Article: Dirty Dozen Brass Band is fighting for a city

Here’s my latest for The Guide on Hilton Head Island:

Dirty Dozen Brass Band is fighting for a city
By JASON CRANE
Special to the Guide
Published Friday, October 5, 2007

It’s been two long years since a combination of natural force and human weakness shoved New Orleans’ head under the water and held it there, two long years since the city that gave birth to jazz found its horns — both musical and automotive — silenced by a rush of water through levees and dams that the government said were safe. Two long years.

So what’s going on?

Trumpeter and flugelhornist Efrem Towns, an original member of New Orleans’ own Dirty Dozen Brass Band, says Hurricane Katrina “exposed a lot of issues and social irregularities that shouldn’t be tolerated in the society we live in, but appear in our own backyards. New Orleans will prevail, but as far as the social stuff, it’s what’s been going on. It takes a catastrophe like Katrina to expose the whole thing.”

As it turns out, even something like Katrina isn’t enough to keep a good city down, and the city’s most prolific brass band, which performs in Savannah tonight, is back with a new album that’s helping to bring some much-needed musical and financial relief to the Crescent City.

That album is “What’s Going On,” released last year on the first anniversary of Katrina. It’s a musical reworking of the Marvin Gaye classic and a tribute to the city that couldn’t be sunk, all full of swampy backbeats and the thick brass sound that has made the Dirty Dozen one of the city’s quintessential musical outfits. A portion of the proceeds from the record goes to Tipitina’s Foundation (tipitinasfoundation.org), a nonprofit working to restore New Orleans’ musical culture.

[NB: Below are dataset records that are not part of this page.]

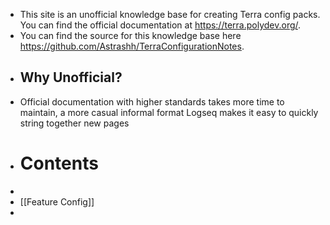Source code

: - This site is an unofficial knowledge base for creating Terra config packs. You can find the official documentation at https://terra.polydev.org/.
- You can find the source for this knowledge base here https://github.com/Astrashh/TerraConfigurationNotes.
- ## Why Unofficial?
- Official documentation with higher standards takes more time to maintain, a more casual informal format  Logseq makes it easy to quickly string together new pages
- # Contents
-
- [[Feature Config]]
-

Moreover, to make the point that the city’s influence extends far beyond its borders, the Dirty Dozen are joined on the record by a roster of stellar guests, including Public Enemy founder Chuck D, soul singer Bettye LaVette, G. Love, Guru from the seminal hip-hop outfit Gang Starr, and New Orleans’ own Ivan Neville.

Dirty Dozen co-founder and trumpeter Gregory Davis is clear about the album’s — and the band’s — message these days. “It just made sense in light of all that happened with the storm,” he said. “But even beyond that, to ask ‘What’s going on?’ in the world makes sense. What happened with 9/11, what happened with the tsunami, what happened with the earthquakes over in Iraq and Afghanistan, what’s happening with the so-called war. What’s really going on?”

The Dirty Dozen Brass Band has spent three decades forging powerful music from the elements of New Orleans jazz, R&B, hip-hop, funk and pop. They’ve been to more than 65 countries on five continents, but New Orleans will always be home, despite what they’ve lost.

“I’m not talking about clothes and shoes and material things, but family albums,” said co-founder and baritone sax player Roger Lewis.

“I have a 7-year-old daughter. I had pictures of myself as a child, but I can’t share them with her because they were destroyed. All she’s really going to know is her dad as a 64-year-old man.”